Spencer : impériale Kristen Stewart ★★★1/2

Une fable inspirée d’une vraie tragédie. Cette phrase introduisant le film Spencer, à l’affiche en version originale anglaise et française au Québec depuis le 5 novembre, peut paraître banale, mais revêt d’une grande importance pour mieux plonger dans l’univers intérieur que Pablo Larraín s’imagine de la Princesse de Galles Diana Spencer lors du traditionnel séjour pour les Fêtes à Sandringham House qui a eu lieu en décembre 1991, un mois avant qu’elle se sépare du Prince Charles (même si le divorce n’a eu officiellement lieu qu’en 1996).

Il ne faut donc pas que les spectateurs s’attendent à un portrait biographique classique sur cette figure emblématique et adulée de la monarchie. Le film utilise un cadre réel pour mieux poser des éléments narratifs romancés et ainsi s’immiscer profondément et pertinemment dans les sentiments d’une icône désespérée qui ne plus tolérer de faire semblant pour sauver les apparences alors qu’elle n’a pas pleinement le contrôle de sa vie. Une fois cette proposition acceptée, il est plus aisé d’embarquer dans cette fable empreinte d’une poésie transcendante et extrêmement touchante, mais qui n’échappe pas à plusieurs temps morts entre deux métaphores fortes de sens.

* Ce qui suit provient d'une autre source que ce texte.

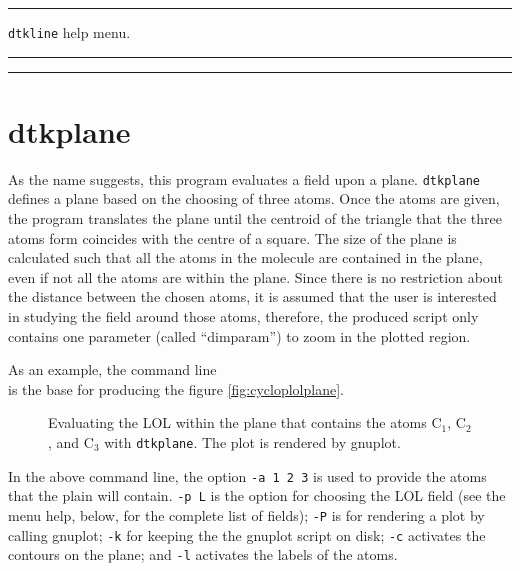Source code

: \rule{\textwidth}{1pt}
{\center\texttt{dtkline} help menu.\\}
\rule{\textwidth}{1pt}
\begin{footnotesize}
\end{footnotesize}
\rule{\textwidth}{1pt}

\section{dtkplane}

As the name suggests, this program evaluates a field upon a plane. \texttt{dtkplane} defines
a plane based on the choosing of three atoms. Once the atoms are given, the program translates the plane until the centroid of the triangle that the three atoms form coincides with the centre of a square. The size of the plane is calculated such that all the atoms in the molecule are contained in the plane, even if not all the atoms are within the plane. Since there is no restriction about the distance between the chosen atoms, it is assumed that the user is interested in studying the field around those atoms, therefore, the produced script only contains one parameter (called ``dimparam'') to zoom in the plotted region.

As an example, the command line\\
is the base for producing the figure \ref{fig:cycloplolplane}. 
%
\begin{figure}[h!]
\centering
{}\qquad\qquad%
\caption{Evaluating the LOL within the plane that contains the atoms C$_1$, C$_2$, and C$_3$ with \texttt{dtkplane}. The plot is rendered by gnuplot.}\label{fig:dtkplaneuseex}
\end{figure}
%

In the above command line, the option \texttt{-a 1 2 3} is used to provide the atoms that the plain will contain. \texttt{-p L} is the option for choosing the LOL field (see the menu help, below, for the complete list of fields); \texttt{-P} is for rendering a plot by calling gnuplot; \texttt{-k} for keeping the the gnuplot script on disk; \texttt{-c} activates the contours on the plane; and \texttt{-l} activates the labels of the atoms.

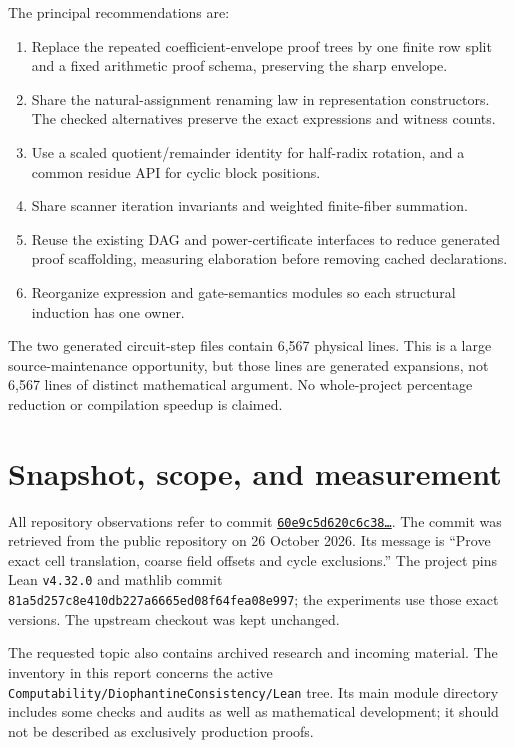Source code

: \documentclass[11pt,letterpaper]{article}
\newcommand{\code}[1]{\nolinkurl{#1}}
\begin{document}
The principal recommendations are:
\begin{enumerate}
\item Replace the repeated coefficient-envelope proof trees by one finite row
  split and a fixed arithmetic proof schema, preserving the sharp envelope.
\item Share the natural-assignment renaming law in representation constructors.
  The checked alternatives preserve the exact expressions and witness counts.
\item Use a scaled quotient/remainder identity for half-radix rotation, and a
  common residue API for cyclic block positions.
\item Share scanner iteration invariants and weighted finite-fiber summation.
\item Reuse the existing DAG and power-certificate interfaces to reduce generated
  proof scaffolding, measuring elaboration before removing cached declarations.
\item Reorganize expression and gate-semantics modules so each structural
  induction has one owner.
\end{enumerate}

The two generated circuit-step files contain 6,567 physical lines. This is a
large source-maintenance opportunity, but those lines are generated expansions,
not 6,567 lines of distinct mathematical argument. No whole-project percentage
reduction or compilation speedup is claimed.

\newpage
{\small\tableofcontents}
\newpage

\section{Snapshot, scope, and measurement}

All repository observations refer to commit
\href{https://github.com/VladimirReshetnikov/ProveIt/commit/60e9c5d620c6c387d932876cfa2d9376f64ea56c}{\texttt{60e9c5d620c6c38\ldots}}.
The commit was retrieved from the public repository on 26 October 2026. Its
message is ``Prove exact cell translation, coarse field offsets and cycle
exclusions.'' The project pins Lean \code{v4.32.0} and mathlib commit
\code{81a5d257c8e410db227a6665ed08f64fea08e997}; the experiments use those exact
versions. The upstream checkout was kept unchanged.

The requested topic also contains archived research and incoming material. The
inventory in this report concerns the active \code{Computability/DiophantineConsistency/Lean}
tree. Its main module directory includes some checks and audits as well as
mathematical development; it should not be described as exclusively production proofs.
\end{document}
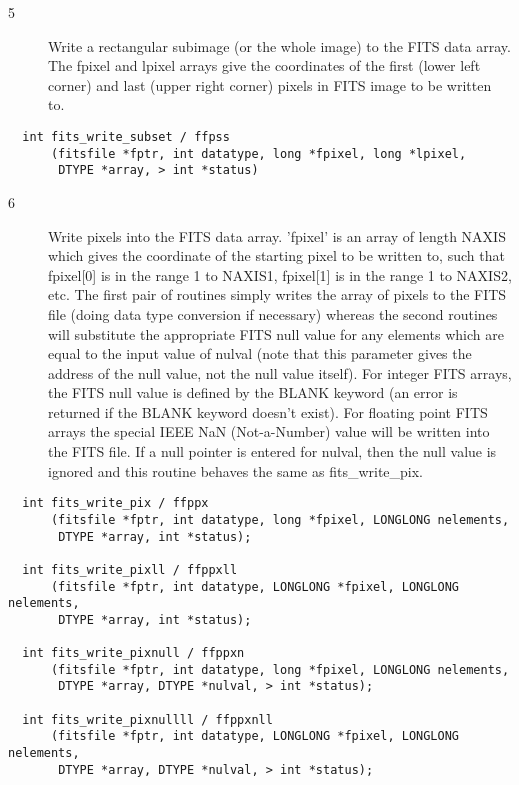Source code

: \documentclass[11pt]{book}
\begin{document}
\begin{description}
\item[5 ] Write a rectangular subimage (or the whole image) to the FITS data
    array.  The fpixel and lpixel arrays give the coordinates of the
    first (lower left corner) and last (upper right corner) pixels in
   FITS image to be written to.  \label{ffpss}
\end{description}

\begin{verbatim}
  int fits_write_subset / ffpss
      (fitsfile *fptr, int datatype, long *fpixel, long *lpixel,
       DTYPE *array, > int *status)
\end{verbatim}

\begin{description}
\item[6 ] Write pixels into the FITS data array.  'fpixel' is an array of
   length NAXIS which gives the coordinate of the starting pixel to be
   written to, such that fpixel[0] is in the range 1 to NAXIS1,
   fpixel[1] is in the range 1 to NAXIS2, etc.  The first pair of routines
   simply writes the array of pixels to the FITS file (doing data type
   conversion if necessary) whereas the second routines will substitute
   the  appropriate FITS null value for any elements which are equal to
   the input value of nulval (note that this parameter gives the
   address of the null value, not the null value itself).  For integer
   FITS arrays, the FITS null value is defined by the BLANK keyword (an
   error is returned if the BLANK keyword doesn't exist).  For floating
   point FITS arrays  the special IEEE NaN (Not-a-Number) value will be
   written into the FITS file.  If a null pointer is entered for
   nulval, then the null value is ignored and this routine behaves
  the same as fits\_write\_pix.   \label{ffppx} \label{ffppxn}
\end{description}

\begin{verbatim}
  int fits_write_pix / ffppx
      (fitsfile *fptr, int datatype, long *fpixel, LONGLONG nelements,
       DTYPE *array, int *status);

  int fits_write_pixll / ffppxll
      (fitsfile *fptr, int datatype, LONGLONG *fpixel, LONGLONG nelements,
       DTYPE *array, int *status);

  int fits_write_pixnull / ffppxn
      (fitsfile *fptr, int datatype, long *fpixel, LONGLONG nelements,
       DTYPE *array, DTYPE *nulval, > int *status);

  int fits_write_pixnullll / ffppxnll
      (fitsfile *fptr, int datatype, LONGLONG *fpixel, LONGLONG nelements,
       DTYPE *array, DTYPE *nulval, > int *status);
\end{verbatim}
\end{document}
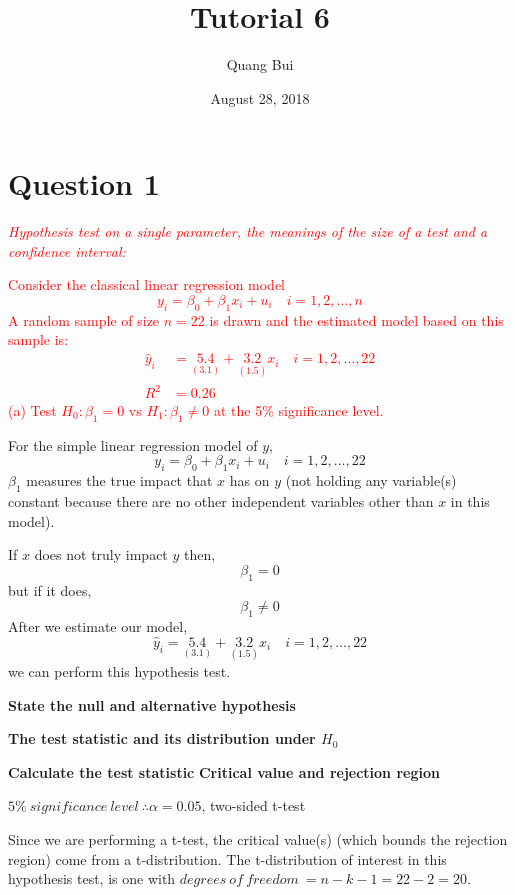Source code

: \documentclass[12pt]{report}
\title{Tutorial 6}
\subtitle
{
\textbf{keywords}: hypothesis testing, t-test, F-test, test statistic, critical value, confidence intervals, R-squared, interpretation of coefficients, multiple linear regression, reparameterisation

\textbf{estimated reading time}: 33 minutes
}
\author{Quang Bui}
\date{August 28, 2018}
\begin{document}
\maketitle

\section*{Question 1}
\noindent \textcolor{red}{\textit{Hypothesis test on a single parameter, the meanings of the size of a test and a confidence interval:}}

\noindent \textcolor{red}{Consider the classical linear regression model $$y_i = \beta_0 + \beta_1 x_i + u_i \quad i=1,2,\dots,n$$ A random sample of size $n=22$ is drawn and the estimated model based on this sample is:
\begin{align*}
	\hat{y}_i &= \underset{(3.1)}{5.4} + \underset{(1.5)}{3.2}x_i \quad i=1,2,\dots,22 \\
	R^2 &= 0.26 
\end{align*} (a) Test $H_0: \beta_1 = 0$ vs $H_1: \beta_1 \neq 0$ at the 5\% significance level.}

\noindent For the simple linear regression model of $y$, $$y_i = \beta_0 + \beta_1 x_i + u_i \quad i=1,2,\dots,22$$ $\beta_1$ measures the true impact that $x$ has on $y$ (not holding any variable(s) constant because there are no other independent variables other than $x$ in this model). 

\noindent If $x$ does not truly impact $y$ then, $$\beta_1 = 0$$ but if it does,  $$\beta_1 \neq 0$$ After we estimate our model, $$\hat{y}_i = \underset{(3.1)}{5.4} + \underset{(1.5)}{3.2}x_i \quad i=1,2,\dots,22$$ we can perform this hypothesis test.

\noindent \textbf{State the null and alternative hypothesis}

\noindent \textbf{The test statistic and its distribution under $H_0$}

\noindent \textbf{Calculate the test statistic}
\noindent \textbf{Critical value and rejection region}

\noindent $5\%\ significance\ level\ \therefore \alpha = 0.05$, two-sided t-test

\noindent Since we are performing a t-test, the critical value(s) (which bounds the rejection region) come from a t-distribution. The t-distribution of interest in this hypothesis test, is one with $degrees\ of\ freedom\ = n - k - 1 = 22 - 2 = 20$. 
\end{document}
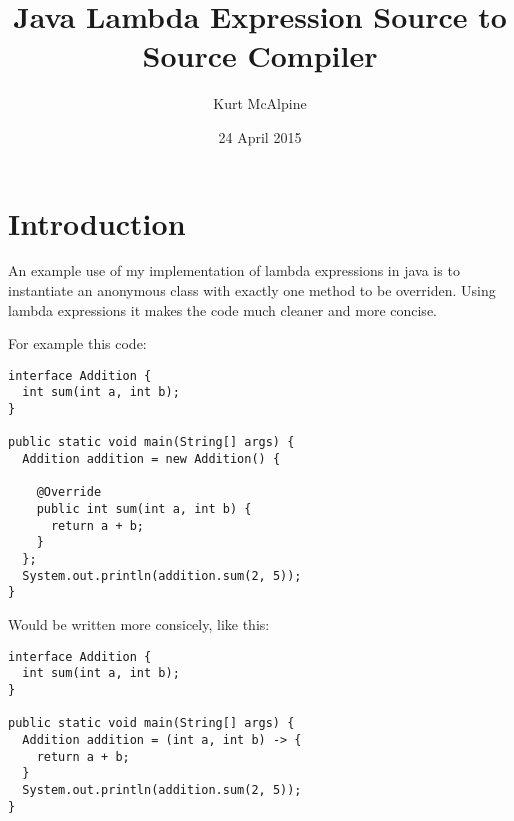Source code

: \documentclass[twocolumn]{report}
\begin{document}
\title{Java Lambda Expression Source to Source Compiler}
\author{Kurt McAlpine}
\date{24 April 2015}
\maketitle

\chapter{Introduction}
An example use of my implementation of lambda expressions in java is to
instantiate an anonymous class with exactly one method to be overriden. Using
lambda expressions it makes the code much cleaner and more concise.

For example this code:
\begin{lstlisting}
interface Addition {
  int sum(int a, int b);
}

public static void main(String[] args) {
  Addition addition = new Addition() {

    @Override
    public int sum(int a, int b) {
      return a + b;
    }
  };
  System.out.println(addition.sum(2, 5));
}
\end{lstlisting}
Would be written more consicely, like this:
\begin{lstlisting}
interface Addition {
  int sum(int a, int b);
}

public static void main(String[] args) {
  Addition addition = (int a, int b) -> {
    return a + b;
  }
  System.out.println(addition.sum(2, 5));
}
\end{lstlisting}
\end{document}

En effet, Spencer regorge de moments cinématographiques et artistiques puissants, sublimes et déchirants qui rappellent ce que le réalisateur chilien avait brillamment exécuté dans Jackie en 2016 qui dépeignait le quotidien chamboulé de Jackie Kennedy (Natalie Portman) après l’assassinat de son mari. On a qu’à citer l’excellente scène dans laquelle Diana s’imagine croquer un collier de perles pendant un souper de famille où elle étouffe sous les conventions britanniques désuètes comme les repas trop gastronomiques et les tenues chics décidées des jours à l’avance par des domestiques.

Il faut également mentionner le symbole représenté par l’épouvantail de la famille Spencer sur la terre familiale abandonnée et ce superbe montage de Diana dansant seule dans l’opulence vide de la famille royale avec des costumes emblématiques saisissants de par leur texture et leur couleur pastel.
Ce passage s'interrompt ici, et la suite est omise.